Only one stretch of the listing below is wanted. Give it again exactly, from the line with "- Destructuring" through the line with "ruby sivr.rb".

** Records for processing follows **

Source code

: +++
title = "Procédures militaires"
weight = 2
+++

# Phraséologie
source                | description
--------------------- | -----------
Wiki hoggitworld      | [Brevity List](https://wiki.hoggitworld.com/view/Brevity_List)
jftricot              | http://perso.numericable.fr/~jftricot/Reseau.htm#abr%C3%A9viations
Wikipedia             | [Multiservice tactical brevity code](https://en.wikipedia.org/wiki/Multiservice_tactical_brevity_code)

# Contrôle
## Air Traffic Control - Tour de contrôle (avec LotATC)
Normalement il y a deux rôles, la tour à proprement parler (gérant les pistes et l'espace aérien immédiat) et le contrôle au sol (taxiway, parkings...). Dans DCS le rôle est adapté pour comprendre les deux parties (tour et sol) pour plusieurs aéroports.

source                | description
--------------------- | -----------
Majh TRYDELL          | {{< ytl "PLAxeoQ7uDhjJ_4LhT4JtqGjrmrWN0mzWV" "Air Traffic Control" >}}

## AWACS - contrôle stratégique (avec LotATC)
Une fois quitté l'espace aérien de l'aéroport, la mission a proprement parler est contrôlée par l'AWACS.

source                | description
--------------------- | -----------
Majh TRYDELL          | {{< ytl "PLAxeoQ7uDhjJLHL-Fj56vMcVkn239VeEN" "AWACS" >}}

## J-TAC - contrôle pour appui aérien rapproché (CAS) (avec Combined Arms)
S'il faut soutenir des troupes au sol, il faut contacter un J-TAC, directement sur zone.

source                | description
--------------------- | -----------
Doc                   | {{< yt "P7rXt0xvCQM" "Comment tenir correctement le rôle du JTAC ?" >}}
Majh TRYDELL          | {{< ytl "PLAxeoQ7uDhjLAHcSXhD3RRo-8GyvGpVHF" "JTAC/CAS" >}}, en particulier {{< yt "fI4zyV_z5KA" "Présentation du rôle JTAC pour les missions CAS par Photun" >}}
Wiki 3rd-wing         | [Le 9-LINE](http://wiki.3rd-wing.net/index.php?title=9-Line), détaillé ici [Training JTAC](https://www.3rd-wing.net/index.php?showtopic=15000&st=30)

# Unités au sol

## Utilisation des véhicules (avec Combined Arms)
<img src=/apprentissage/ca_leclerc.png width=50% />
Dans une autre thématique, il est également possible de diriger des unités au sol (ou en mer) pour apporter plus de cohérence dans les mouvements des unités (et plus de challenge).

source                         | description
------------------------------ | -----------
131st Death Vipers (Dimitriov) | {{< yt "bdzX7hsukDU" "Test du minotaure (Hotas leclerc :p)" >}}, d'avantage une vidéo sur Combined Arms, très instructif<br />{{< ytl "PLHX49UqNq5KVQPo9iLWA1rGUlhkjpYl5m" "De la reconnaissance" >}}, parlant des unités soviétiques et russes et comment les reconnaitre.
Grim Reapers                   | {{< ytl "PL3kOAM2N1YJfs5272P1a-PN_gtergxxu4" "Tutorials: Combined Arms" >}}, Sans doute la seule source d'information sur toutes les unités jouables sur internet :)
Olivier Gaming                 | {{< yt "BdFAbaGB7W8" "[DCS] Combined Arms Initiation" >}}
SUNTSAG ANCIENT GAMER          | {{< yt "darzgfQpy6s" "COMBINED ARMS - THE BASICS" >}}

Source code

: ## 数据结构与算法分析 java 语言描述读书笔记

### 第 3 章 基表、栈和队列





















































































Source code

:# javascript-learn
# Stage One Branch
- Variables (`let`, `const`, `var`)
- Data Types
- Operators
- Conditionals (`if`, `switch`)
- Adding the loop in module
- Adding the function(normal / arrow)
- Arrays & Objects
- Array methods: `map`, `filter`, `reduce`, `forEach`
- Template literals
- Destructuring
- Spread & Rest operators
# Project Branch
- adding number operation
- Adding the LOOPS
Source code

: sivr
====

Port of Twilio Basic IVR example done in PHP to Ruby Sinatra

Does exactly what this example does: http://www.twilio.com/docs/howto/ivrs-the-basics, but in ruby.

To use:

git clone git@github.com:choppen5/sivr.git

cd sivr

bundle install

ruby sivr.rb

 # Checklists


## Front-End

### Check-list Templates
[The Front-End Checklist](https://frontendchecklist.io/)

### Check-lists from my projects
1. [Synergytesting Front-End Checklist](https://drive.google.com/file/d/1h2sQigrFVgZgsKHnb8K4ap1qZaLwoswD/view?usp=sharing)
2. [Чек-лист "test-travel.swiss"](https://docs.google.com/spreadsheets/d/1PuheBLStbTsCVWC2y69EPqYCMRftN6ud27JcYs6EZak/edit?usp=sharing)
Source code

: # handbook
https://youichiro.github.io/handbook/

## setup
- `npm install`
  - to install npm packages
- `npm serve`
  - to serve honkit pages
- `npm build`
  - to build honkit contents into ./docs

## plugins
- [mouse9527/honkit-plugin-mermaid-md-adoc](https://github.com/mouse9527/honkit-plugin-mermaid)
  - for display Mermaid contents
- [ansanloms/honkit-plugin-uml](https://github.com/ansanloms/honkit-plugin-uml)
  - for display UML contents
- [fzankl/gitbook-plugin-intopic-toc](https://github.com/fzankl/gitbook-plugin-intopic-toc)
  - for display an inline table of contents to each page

** End of Records for processing **

▶ _Solution to the problem_:
- Destructuring
- Spread & Rest operators
# Project Branch
- adding number operation
- Adding the LOOPS
Source code

: sivr
====

Port of Twilio Basic IVR example done in PHP to Ruby Sinatra

Does exactly what this example does: http://www.twilio.com/docs/howto/ivrs-the-basics, but in ruby.

To use:

git clone git@github.com:choppen5/sivr.git

cd sivr

bundle install

ruby sivr.rb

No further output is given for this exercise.